15

2.5K 262 118
                                    

MAVIN SANJAYA

Well, it's happened. Sekarang aku harus menerima kenyataan kalau Kak Tampan mencampakkanku. Galau? Jelas. Aku nggak perlu cerita berapa banyak tisu yang udah aku habiskan di dalam kamar. Menangis layaknya tuan putri yang ditinggal mati pangeran. Menatap foto Kak Tampan yang sengaja aku gantung di setiap sela lampu tumbler, menanyakan kenapa dia melakukan itu, bermonolog seolah-olah dia beneran Kak Tampan, dan berakhir dengan aku yang tersadar kalo aku udah beneran kayak orang gila.

Itu juga yang membuatku  banyak makan akhir-akhir ini. Ya, it's true. Napsu makanku  bertambah kalo lagi galau. Seolah makanan adalah pelarian terbaik di saat hatimu kacau. Aku udah ngabisin 6 batang Chungky Bar, 7 kotak Ultramilk varian apapun, 4 cup besar Ice Cream Walls tiga rasa, satu loyang terang bulan  isi hazelnut keju yang wismannya lumer-lumer di mulut, intinya kalo nggak nangis ya makan, atau makan sambil nangis.

Dan semoga aku nggak mendadak mati karena diabetes.

Well, I'm not expected Kak Tampan  could say that "word" that made me really hurt. "Halu"? You know, that's a strong word for me. For real. Aku nggak pernah sepatah hati ini karena cinta. Even untuk seseorang yang nggak punya status apa-apa di dalam hidupku. But he made me really hurt. Ternyata Kak Tampan bisa sejahat itu.

Masalahnya... how come? How did he know? Kenapa dia bisa tahu? Dari mana Kak Tampan tahu kalo aku menyimpan fotonya diam-diam? I've never ever upload it on social media! I'm not that insane! Like... Really?

Teo? How? Dia pegang hapeku aja nggak pernah. Even if he was hacking my phone-pun aku meragukan itu. Analoginya mirip ikan disuruh manjat pohon. Impossible.

Teo menyewa hacker?

Nope! Dia miskin.

"You litteraly littering everywhere!" Nyatanya mommy nggak pernah tahu aku galau. Dengan wajah shock-nya mommy menatap kamarku horor lewat celah pintu. Nyatanya kamarku nggak kotor-kotor amat. Serius. Cuma aku males masukin beberapa bungkus jajanan di atas selimut ke tong sampah deket meja belajar aja. How it can be "everywhere"?

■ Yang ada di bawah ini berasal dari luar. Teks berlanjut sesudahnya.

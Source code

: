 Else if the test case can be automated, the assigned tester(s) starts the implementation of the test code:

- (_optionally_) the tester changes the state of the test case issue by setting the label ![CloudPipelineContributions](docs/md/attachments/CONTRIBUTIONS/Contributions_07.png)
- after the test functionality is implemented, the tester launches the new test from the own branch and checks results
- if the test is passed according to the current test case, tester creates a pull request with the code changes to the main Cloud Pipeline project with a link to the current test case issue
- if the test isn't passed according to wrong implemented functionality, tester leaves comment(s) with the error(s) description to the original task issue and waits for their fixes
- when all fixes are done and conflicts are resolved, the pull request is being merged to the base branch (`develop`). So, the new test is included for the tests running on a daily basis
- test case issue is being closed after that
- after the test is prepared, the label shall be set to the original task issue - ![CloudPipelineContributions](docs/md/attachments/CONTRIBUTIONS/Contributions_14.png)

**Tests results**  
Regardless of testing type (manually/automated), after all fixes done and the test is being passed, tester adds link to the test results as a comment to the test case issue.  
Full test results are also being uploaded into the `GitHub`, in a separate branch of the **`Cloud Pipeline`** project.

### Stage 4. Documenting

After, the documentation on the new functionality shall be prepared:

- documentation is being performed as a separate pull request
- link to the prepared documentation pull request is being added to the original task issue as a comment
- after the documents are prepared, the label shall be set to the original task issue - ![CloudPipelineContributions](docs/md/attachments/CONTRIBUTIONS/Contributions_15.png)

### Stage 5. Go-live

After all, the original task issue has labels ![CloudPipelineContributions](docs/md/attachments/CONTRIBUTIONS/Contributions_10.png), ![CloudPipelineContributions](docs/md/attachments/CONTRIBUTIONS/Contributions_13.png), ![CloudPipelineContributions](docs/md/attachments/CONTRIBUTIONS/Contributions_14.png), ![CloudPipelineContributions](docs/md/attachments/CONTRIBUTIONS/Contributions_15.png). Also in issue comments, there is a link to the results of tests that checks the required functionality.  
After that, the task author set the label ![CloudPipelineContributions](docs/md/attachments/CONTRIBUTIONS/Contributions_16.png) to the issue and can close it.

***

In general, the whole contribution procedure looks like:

"I'll clean it up later. Don't worry."

"Mommy gak suka ya kamu jadi jorok begitu!" katanya melotot. "Mavin!"

"Mom, pleaseee." mataku memutar.

"Now!"

Aku memang ditakdirkan untuk patuh terhadap titah mommy. Like always, her voice hipnotized me like a doll. It will get louder and louder if you ignore what mommy said. Sambil memberesi sisa sampah pikiranku kembali mengingat ucapan Kak Tampan seminggu lalu. Kenapa sih kudu keinget terus?

Akhirnya aku kembali menangis setelah mommy menghilang di balik pintu.

***

"Akhir-akhir lesu banget? Kenapa?"

Aku nggak sadar kalau galauku menarik sebagian orang. Pertama Riani, Jeje, Luki, Mba Zuhrina, dan sekarang Rio. Ya gimana lagi, hati nggak bisa bohong. I'm not a faking person yang pura-pura tersenyum padahal hati sedang miris-mirisnya. Dan ya, Rio could see it. Even I'm sure he has no idea what actually happen on me. Masalahnya, aku lagi nggak tertarik ngobrol sama Rio.

"Woy!"

"Brisik!"

"Mavin kenapa, Luk?"

"Tau, tuh. Dari kemaren."

"Bedaknya ilang kali ketinggalan di WC pas nge-drag."

"Bhahaha si anjir!"

Aku nggak tahu itu suara siapa. Aku sibuk menatap halaman sekolah dari jendela Ruang OSIS. Yang dia maksud bukan "drag" semacam balapan. Tapi "Drag Queen". Yakali eyke bebancian di Indo? Hell, nah!